The parameter determines undecided cells cutoff. The default value is 0.

unknown_threshold2

The parameter determines whether undecided cells are further processed. The default value is 0.05.

max_iter

The maximum number of iterations for the algorithm to update parameters. The default value is 100.

Value

A list contains parameter estimates, type assignments, and the corresponding cost.


Mu Update

Description

Solves mu and delta given sample cluster assignment.

Usage

update_mu(dat, designmat, clus)

Arguments

dat

A matrix of input data.

designmat

An indicator variable matrix records marker genes of each pre-specified cell type.

clus

A vector of cluster assignment.

Value

A matrix of parameter estimates.


Select Highly Variable Genes

Description

Select Highly Variable Genes following the vst approach. Please only use this function when you do not have access to Seurat package.
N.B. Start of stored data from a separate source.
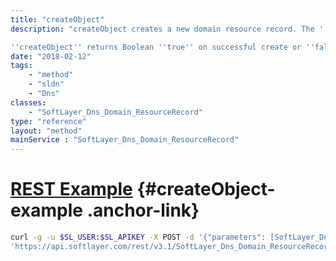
 ```yaml
---
title: "createObject"
description: "createObject creates a new domain resource record. The ''host'' property of the templateObject parameter is scrubbed to remove all non-alpha numeric characters except for '@', '_', '.', '*', and '-'. The ''data'' property of the templateObject parameter is scrubbed to remove all non-alphanumeric characters for '.' and '-'. Creating a resource record updates the serial number of the domain the resource record is associated with. 

''createObject'' returns Boolean ''true'' on successful create or ''false'' if it was unable to create a resource record. "
date: "2018-02-12"
tags:
    - "method"
    - "sldn"
    - "Dns"
classes:
    - "SoftLayer_Dns_Domain_ResourceRecord"
type: "reference"
layout: "method"
mainService : "SoftLayer_Dns_Domain_ResourceRecord"
---
```


# [REST Example](#createObject-example) <a href="/article/rest/"><i class="fas fa-question"></i></a> {#createObject-example .anchor-link} 
```bash
curl -g -u $SL_USER:$SL_APIKEY -X POST -d '{"parameters": [SoftLayer_Dns_Domain_ResourceRecord]}' \
'https://api.softlayer.com/rest/v3.1/SoftLayer_Dns_Domain_ResourceRecord/createObject'
```
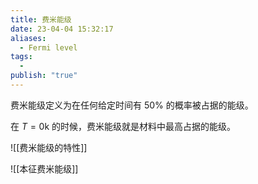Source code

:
 ```yaml
---
title: 费米能级
date: 23-04-04 15:32:17
aliases:
  - Fermi level
tags:
  - 
publish: "true"
---
```

费米能级定义为在任何给定时间有 50% 的概率被占据的能级。

在 $T=0\mathrm{k}$ 的时候，费米能级就是材料中最高占据的能级。

![[费米能级的特性]]

![[本征费米能级]]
More details are available in the vignette of this package.

Usage

xfindvariable_genes(expr, ngenes = 2000)

Arguments

expr

A matrix of input scRNA-seq data. Rows correspond to genes and columns correpond to cells.

ngenes

The number of most variable genes to be selected.

Value

A vector of top highly variable genes with the total number determined by @ngenes option.


Normalize scRNA-seq Data

Description

Normalize scRNA-seq data. Please only use this function when you do not have access to Seurat package. More details are available in the vignette of this package.

Usage

xnormalize_scData(expr)

Arguments

expr

A matrix of input scRNA-seq data. Rows correspond to genes and columns correpond to cells.

Value

A matrix of normalized expression data.